Task goal :: In the material below, find every line with "constructor" and pull it out.

[Record extracts Boundary: Start]

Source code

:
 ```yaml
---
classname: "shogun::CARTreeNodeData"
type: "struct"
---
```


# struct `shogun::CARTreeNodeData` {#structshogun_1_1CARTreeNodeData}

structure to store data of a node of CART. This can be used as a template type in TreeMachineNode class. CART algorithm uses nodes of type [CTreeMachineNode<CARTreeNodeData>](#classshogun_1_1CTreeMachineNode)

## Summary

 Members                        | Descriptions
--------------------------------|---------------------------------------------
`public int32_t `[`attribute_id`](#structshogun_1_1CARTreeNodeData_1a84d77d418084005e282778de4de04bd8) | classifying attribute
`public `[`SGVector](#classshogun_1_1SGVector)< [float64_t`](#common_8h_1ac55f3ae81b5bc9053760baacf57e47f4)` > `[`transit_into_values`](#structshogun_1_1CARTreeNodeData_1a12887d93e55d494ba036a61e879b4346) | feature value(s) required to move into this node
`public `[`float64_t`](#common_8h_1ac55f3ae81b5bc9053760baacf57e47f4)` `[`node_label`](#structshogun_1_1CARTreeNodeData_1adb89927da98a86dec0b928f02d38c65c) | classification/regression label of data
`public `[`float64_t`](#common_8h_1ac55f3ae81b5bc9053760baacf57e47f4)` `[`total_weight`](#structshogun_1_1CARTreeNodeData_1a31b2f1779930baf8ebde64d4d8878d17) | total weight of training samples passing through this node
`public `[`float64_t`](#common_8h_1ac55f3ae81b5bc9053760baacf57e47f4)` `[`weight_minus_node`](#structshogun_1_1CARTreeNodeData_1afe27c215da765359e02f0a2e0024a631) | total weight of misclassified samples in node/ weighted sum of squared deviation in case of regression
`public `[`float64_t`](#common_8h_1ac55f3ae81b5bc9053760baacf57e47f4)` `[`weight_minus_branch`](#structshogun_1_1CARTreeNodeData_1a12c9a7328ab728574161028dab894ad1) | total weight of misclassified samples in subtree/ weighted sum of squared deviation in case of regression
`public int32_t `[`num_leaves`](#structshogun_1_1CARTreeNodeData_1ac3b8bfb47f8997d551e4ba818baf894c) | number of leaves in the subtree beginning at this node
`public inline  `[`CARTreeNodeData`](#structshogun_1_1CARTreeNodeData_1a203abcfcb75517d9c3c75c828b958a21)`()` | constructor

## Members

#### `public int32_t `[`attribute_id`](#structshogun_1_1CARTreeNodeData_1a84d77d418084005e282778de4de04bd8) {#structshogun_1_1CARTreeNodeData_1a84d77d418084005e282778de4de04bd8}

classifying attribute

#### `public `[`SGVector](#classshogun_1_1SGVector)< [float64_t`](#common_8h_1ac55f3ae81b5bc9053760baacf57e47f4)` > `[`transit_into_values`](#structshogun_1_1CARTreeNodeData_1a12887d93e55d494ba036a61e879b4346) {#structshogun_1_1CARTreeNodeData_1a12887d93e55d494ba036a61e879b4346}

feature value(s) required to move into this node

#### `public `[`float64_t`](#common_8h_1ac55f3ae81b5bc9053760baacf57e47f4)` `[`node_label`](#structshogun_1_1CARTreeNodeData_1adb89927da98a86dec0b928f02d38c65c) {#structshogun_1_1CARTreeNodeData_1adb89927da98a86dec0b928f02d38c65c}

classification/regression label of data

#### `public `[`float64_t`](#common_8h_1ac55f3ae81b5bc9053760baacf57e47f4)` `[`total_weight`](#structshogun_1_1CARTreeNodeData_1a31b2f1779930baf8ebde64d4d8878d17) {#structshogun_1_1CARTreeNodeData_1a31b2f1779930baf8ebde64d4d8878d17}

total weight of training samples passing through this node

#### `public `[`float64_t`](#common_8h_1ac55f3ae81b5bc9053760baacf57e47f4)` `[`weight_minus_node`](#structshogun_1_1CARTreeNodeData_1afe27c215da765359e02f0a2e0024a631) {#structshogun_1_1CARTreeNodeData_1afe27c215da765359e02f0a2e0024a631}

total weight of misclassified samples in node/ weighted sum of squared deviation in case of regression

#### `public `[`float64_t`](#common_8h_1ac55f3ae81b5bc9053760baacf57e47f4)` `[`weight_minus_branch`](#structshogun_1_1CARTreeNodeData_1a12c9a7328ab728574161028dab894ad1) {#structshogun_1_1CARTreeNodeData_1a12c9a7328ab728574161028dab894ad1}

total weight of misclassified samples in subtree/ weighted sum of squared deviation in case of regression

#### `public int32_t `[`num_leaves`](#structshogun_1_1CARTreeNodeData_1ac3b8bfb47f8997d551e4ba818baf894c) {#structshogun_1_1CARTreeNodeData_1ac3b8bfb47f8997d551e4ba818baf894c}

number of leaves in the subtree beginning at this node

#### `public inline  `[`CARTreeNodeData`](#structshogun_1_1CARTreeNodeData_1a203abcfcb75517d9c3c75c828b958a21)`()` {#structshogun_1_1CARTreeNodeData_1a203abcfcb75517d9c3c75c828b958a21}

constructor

[Record extracts Boundary: End]

Answer to this exercise ::
`public inline  `[`CARTreeNodeData`](#structshogun_1_1CARTreeNodeData_1a203abcfcb75517d9c3c75c828b958a21)`()` | constructor
constructor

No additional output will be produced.